* Supplied information *
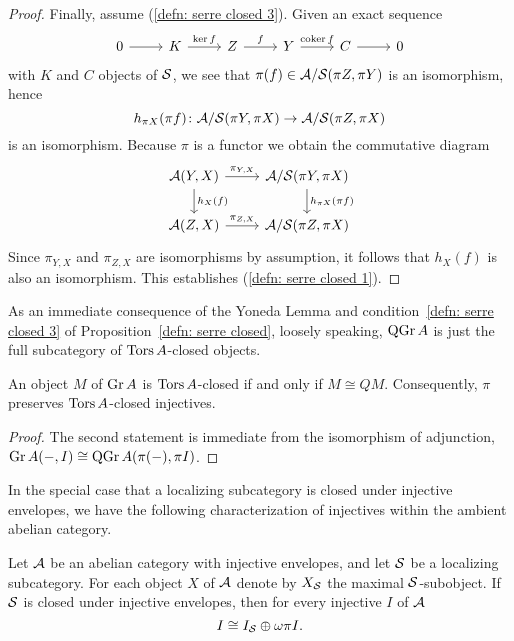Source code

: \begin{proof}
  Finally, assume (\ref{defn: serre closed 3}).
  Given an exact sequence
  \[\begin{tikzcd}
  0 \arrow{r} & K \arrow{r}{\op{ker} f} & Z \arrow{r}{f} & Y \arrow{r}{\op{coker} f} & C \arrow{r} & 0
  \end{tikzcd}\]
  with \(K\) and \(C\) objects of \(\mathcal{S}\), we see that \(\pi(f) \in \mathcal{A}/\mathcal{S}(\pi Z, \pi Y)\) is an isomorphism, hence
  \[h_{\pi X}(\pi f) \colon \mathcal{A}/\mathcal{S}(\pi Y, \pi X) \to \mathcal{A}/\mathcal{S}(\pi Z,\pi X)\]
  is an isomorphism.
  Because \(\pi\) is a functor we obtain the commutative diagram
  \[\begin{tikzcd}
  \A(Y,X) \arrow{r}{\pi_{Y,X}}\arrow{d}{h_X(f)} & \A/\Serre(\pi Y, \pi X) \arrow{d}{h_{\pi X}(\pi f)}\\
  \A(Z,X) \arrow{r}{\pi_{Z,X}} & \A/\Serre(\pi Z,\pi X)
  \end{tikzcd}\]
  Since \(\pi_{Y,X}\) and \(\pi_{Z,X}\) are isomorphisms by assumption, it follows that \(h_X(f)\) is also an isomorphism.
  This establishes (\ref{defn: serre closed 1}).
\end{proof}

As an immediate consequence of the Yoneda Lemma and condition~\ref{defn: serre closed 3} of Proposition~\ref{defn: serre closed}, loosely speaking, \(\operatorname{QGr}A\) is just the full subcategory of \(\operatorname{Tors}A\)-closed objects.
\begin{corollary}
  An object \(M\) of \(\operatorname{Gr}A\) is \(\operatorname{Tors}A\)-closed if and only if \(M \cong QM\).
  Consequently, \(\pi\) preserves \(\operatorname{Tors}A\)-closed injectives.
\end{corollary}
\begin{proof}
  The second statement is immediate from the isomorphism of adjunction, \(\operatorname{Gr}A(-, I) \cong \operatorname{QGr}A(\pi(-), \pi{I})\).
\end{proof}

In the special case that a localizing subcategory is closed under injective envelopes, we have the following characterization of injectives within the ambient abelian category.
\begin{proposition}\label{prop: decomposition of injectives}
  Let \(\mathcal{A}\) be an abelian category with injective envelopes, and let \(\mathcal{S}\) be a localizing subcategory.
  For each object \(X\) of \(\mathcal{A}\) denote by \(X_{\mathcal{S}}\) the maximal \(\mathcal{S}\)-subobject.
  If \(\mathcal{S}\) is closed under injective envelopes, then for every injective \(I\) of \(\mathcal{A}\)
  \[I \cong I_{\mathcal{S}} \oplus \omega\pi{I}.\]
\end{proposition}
* * *
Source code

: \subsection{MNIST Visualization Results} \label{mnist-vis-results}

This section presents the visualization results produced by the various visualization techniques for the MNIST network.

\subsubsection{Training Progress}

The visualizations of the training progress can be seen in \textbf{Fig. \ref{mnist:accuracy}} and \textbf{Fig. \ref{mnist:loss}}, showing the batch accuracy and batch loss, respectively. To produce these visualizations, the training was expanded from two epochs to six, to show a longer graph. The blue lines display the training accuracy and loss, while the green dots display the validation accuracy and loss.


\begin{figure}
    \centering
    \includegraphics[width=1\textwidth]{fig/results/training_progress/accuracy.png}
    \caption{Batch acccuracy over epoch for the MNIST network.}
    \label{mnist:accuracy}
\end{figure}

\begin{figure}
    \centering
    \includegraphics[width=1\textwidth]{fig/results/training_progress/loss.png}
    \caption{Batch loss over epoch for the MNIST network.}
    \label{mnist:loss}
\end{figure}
--
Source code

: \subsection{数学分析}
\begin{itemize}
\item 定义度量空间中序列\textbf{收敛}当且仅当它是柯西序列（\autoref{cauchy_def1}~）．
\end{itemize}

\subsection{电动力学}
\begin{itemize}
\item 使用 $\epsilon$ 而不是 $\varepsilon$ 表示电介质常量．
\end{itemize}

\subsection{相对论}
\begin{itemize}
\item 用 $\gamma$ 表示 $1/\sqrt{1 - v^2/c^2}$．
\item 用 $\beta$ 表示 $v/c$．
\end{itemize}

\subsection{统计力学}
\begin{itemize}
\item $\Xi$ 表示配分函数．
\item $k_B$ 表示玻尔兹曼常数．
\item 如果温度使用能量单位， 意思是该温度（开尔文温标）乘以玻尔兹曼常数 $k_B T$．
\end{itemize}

* About this task *
Each line above that contains the word "width" counts once; give the total and no other text.

* Expected answer *
2